The hidden success of parkettes
Tiny pocket parks routinely outscore much larger destinations on the model’s terms. What that says about Toronto’s mid-rise neighbourhoods.
Toronto’s park inventory has 505 parkettes: small parcels under one hectare, often a single block or a leftover triangle of land. They are the kind of park most people walk past without noticing. The model thinks they’re among the best parks in the city.
The average vitality score across all parkettes is 34.0, substantially above the all-parks average. The top ten:
| Parkette | Score | Area |
|---|---|---|
| Leslie Grove Park | 68 | 0.76 ha |
| Wells Hill Park | 61 | 0.76 ha |
| Bessarion Parkette | 55 | 0.11 ha |
| Baird Park | 55 | 0.98 ha |
| Keele - Mulock Parkette | 54 | 0.13 ha |
| HILLCREST COMMUNITY CENTRE - Building Grounds | 54 | 0.96 ha |
| ST. LEONARD'S CHURCH - Building Grounds | 53 | 0.43 ha |
| Willis Blair Parkette | 52 | 0.11 ha |
| METROPOLITAN UNITED CHURCH GROUNDS - Building Grounds | 51 | 0.61 ha |
| HOLY CROSS CATHOLIC SECONDARY SCHOOL - Building Grounds | 51 | 0.90 ha |
Why they punch above their weight
Parkettes score well because they pack three of our five dimensions almost by default:
- Enclosure.A 0.2 ha park surrounded by mid-rise rowhouses has 30+ buildings within 25 m of its edge, a frontage density of 5 to 8 per 100 m of perimeter, and zero towers. That’s the form Jacobs explicitly named, “eyes on the park”, and small parks in old neighbourhoods can’t avoid it.

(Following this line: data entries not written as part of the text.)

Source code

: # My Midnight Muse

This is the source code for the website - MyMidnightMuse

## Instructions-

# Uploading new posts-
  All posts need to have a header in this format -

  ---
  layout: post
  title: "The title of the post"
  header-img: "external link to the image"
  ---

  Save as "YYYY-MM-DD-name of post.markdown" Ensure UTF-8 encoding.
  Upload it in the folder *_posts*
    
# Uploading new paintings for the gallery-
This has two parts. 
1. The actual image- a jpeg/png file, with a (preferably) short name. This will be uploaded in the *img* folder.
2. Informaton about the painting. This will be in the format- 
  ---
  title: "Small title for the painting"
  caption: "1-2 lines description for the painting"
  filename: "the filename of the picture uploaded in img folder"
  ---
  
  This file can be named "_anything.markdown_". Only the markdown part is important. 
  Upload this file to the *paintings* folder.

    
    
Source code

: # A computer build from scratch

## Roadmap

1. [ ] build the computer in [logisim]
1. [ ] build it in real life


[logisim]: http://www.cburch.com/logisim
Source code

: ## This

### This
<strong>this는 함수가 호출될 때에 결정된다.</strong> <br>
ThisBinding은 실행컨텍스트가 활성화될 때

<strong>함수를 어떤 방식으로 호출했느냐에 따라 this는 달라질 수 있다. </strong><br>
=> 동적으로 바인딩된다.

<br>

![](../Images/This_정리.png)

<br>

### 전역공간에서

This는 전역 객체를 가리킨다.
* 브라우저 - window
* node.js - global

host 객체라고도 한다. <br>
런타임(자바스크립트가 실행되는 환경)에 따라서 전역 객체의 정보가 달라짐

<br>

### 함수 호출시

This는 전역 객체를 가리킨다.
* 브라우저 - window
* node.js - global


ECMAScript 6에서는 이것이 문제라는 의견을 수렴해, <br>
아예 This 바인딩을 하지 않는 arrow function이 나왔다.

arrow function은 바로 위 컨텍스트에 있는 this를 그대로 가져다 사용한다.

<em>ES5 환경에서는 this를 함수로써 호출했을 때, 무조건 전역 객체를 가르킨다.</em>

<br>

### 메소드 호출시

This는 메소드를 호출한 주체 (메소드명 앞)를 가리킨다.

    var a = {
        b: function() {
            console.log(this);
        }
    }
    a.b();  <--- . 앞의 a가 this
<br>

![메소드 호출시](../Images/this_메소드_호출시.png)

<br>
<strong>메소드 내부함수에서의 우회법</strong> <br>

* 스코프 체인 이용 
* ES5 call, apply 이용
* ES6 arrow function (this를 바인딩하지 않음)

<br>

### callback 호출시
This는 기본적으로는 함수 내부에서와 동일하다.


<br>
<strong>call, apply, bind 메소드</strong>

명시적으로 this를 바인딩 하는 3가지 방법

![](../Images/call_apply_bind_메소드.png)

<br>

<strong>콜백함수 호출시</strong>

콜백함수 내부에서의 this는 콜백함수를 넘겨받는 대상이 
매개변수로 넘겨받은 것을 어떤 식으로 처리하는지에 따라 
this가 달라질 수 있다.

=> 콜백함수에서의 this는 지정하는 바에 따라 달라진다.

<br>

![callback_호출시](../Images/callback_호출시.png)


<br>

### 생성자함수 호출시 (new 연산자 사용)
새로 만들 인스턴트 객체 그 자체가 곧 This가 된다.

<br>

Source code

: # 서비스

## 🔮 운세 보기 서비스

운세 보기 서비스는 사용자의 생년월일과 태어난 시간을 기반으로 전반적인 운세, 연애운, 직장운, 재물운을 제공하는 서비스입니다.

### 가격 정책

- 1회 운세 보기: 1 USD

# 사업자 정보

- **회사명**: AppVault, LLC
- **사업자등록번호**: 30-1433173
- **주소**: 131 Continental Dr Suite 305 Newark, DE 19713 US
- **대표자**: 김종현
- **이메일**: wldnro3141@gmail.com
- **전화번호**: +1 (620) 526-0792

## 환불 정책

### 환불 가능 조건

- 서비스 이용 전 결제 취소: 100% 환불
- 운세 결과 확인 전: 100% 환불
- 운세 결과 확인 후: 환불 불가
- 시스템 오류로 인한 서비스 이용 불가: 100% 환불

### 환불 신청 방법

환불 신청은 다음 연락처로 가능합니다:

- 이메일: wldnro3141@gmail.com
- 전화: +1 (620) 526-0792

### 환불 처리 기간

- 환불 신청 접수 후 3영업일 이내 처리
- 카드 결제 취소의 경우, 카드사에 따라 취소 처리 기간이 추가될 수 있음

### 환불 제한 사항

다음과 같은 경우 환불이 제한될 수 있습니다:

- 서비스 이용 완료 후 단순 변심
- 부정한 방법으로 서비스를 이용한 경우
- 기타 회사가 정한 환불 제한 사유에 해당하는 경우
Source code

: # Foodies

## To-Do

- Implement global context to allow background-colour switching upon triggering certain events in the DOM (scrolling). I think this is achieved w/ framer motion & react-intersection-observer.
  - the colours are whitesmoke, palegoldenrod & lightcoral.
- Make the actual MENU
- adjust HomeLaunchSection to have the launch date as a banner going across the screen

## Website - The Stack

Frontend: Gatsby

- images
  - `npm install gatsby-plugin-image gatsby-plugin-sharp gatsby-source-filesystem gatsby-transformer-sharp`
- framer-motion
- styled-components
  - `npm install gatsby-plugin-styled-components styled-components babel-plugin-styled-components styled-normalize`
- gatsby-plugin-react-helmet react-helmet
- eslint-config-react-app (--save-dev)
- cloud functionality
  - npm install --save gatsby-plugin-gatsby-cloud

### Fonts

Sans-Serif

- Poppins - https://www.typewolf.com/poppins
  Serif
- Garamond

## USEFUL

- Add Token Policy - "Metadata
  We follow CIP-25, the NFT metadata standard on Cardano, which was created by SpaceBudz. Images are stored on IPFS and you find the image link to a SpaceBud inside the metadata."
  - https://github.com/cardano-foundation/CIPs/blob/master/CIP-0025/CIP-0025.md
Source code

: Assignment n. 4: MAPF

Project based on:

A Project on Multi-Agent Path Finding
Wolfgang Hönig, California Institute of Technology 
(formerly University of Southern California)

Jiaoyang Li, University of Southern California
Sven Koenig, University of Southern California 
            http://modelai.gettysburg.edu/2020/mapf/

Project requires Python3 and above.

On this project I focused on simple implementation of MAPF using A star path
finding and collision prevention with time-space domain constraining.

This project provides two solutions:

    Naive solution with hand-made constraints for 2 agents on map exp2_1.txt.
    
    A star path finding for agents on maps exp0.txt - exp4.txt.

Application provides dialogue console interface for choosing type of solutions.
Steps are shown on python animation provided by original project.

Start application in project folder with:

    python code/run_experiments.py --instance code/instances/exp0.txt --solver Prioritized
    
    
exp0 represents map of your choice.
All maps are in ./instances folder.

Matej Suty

- Connectivity. Their entire perimeter sits within 100 m of multiple street intersections. They are by definition embedded in the street grid.

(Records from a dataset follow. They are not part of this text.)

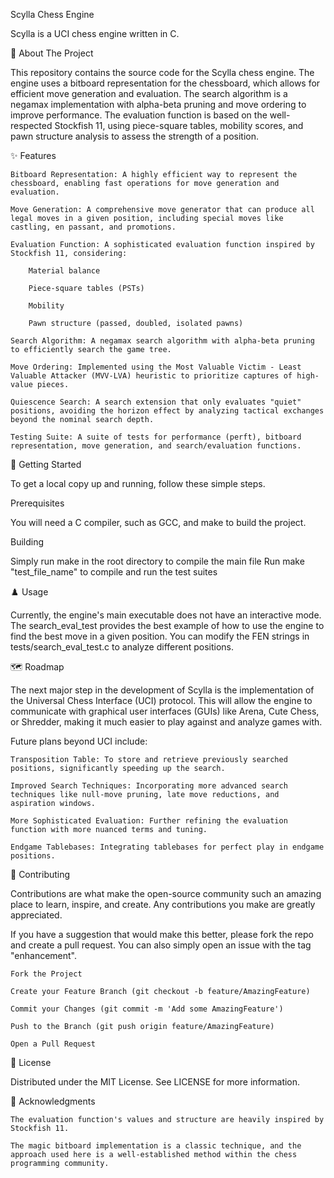 Scylla Chess Engine

Scylla is a UCI chess engine written in C.

📖 About The Project

This repository contains the source code for the Scylla chess engine. The engine uses a bitboard representation for the chessboard, which allows for efficient move generation and evaluation. The search algorithm is a negamax implementation with alpha-beta pruning and move ordering to improve performance. The evaluation function is based on the well-respected Stockfish 11, using piece-square tables, mobility scores, and pawn structure analysis to assess the strength of a position.

✨ Features

    Bitboard Representation: A highly efficient way to represent the chessboard, enabling fast operations for move generation and evaluation.

    Move Generation: A comprehensive move generator that can produce all legal moves in a given position, including special moves like castling, en passant, and promotions.

    Evaluation Function: A sophisticated evaluation function inspired by Stockfish 11, considering:

        Material balance

        Piece-square tables (PSTs)

        Mobility

        Pawn structure (passed, doubled, isolated pawns)

    Search Algorithm: A negamax search algorithm with alpha-beta pruning to efficiently search the game tree.

    Move Ordering: Implemented using the Most Valuable Victim - Least Valuable Attacker (MVV-LVA) heuristic to prioritize captures of high-value pieces.

    Quiescence Search: A search extension that only evaluates "quiet" positions, avoiding the horizon effect by analyzing tactical exchanges beyond the nominal search depth.

    Testing Suite: A suite of tests for performance (perft), bitboard representation, move generation, and search/evaluation functions.

🚀 Getting Started

To get a local copy up and running, follow these simple steps.

Prerequisites

You will need a C compiler, such as GCC, and make to build the project.

Building

Simply run make in the root directory to compile the main file
Run make "test_file_name" to compile and run the test suites

♟️ Usage

Currently, the engine's main executable does not have an interactive mode. The search_eval_test provides the best example of how to use the engine to find the best move in a given position. You can modify the FEN strings in tests/search_eval_test.c to analyze different positions.

🗺️ Roadmap

The next major step in the development of Scylla is the implementation of the Universal Chess Interface (UCI) protocol. This will allow the engine to communicate with graphical user interfaces (GUIs) like Arena, Cute Chess, or Shredder, making it much easier to play against and analyze games with.

Future plans beyond UCI include:

    Transposition Table: To store and retrieve previously searched positions, significantly speeding up the search.

    Improved Search Techniques: Incorporating more advanced search techniques like null-move pruning, late move reductions, and aspiration windows.

    More Sophisticated Evaluation: Further refining the evaluation function with more nuanced terms and tuning.

    Endgame Tablebases: Integrating tablebases for perfect play in endgame positions.

🤝 Contributing

Contributions are what make the open-source community such an amazing place to learn, inspire, and create. Any contributions you make are greatly appreciated.

If you have a suggestion that would make this better, please fork the repo and create a pull request. You can also simply open an issue with the tag "enhancement".

    Fork the Project

    Create your Feature Branch (git checkout -b feature/AmazingFeature)

    Commit your Changes (git commit -m 'Add some AmazingFeature')

    Push to the Branch (git push origin feature/AmazingFeature)

    Open a Pull Request

📜 License

Distributed under the MIT License. See LICENSE for more information.

🙏 Acknowledgments

    The evaluation function's values and structure are heavily inspired by Stockfish 11.

    The magic bitboard implementation is a classic technique, and the approach used here is a well-established method within the chess programming community.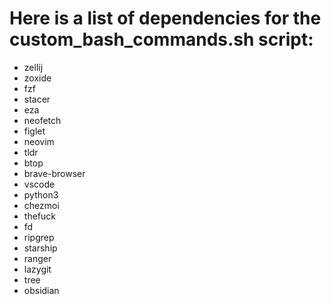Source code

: # Here is a list of dependencies for the custom_bash_commands.sh script:

* zellij
* zoxide
* fzf
* stacer
* eza
* neofetch
* figlet
* neovim
* tldr
* btop
* brave-browser
* vscode
* python3
* chezmoi
* thefuck
* fd
* ripgrep
* starship
* ranger
* lazygit
* tree
* obsidian
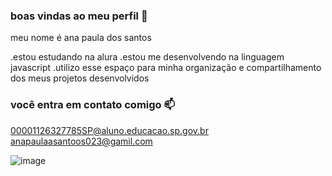 ### boas vindas ao meu perfil 💟

meu nome é ana paula dos santos

.estou estudando na alura
.estou me desenvolvendo na linguagem javascript 
.utilizo esse espaço para minha organização e compartilhamento dos meus projetos desenvolvidos 

### você entra em contato comigo 📫

00001126327785SP@aluno.educacao.sp.gov.br
anapaulaasantoos023@gamil.com

![image](https://github.com/user-attachments/assets/b3a49a99-d953-4498-9588-4129fbce0ae5)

- Edge activation.If they’re downtown, several cafés, restaurants, and shops fall within 100 m. The bar is easy to clear when you’re small.
They lose on natural comfort (small footprints can’t hold a forest), and on amenity diversity (you can fit a bench, maybe a fountain). But the model values built form and connectivity heavily, and there’s simply no way to be a lousy parkette in a healthy mid-rise neighbourhood.
The score distribution
The right-hand tail of the city distribution is dominated by parkettes and small neighbourhood parks. The big-name destinations (High Park, Riverdale Park East) sit lower because their natural comfort outweighs their thinner edges and tower-adjacent context.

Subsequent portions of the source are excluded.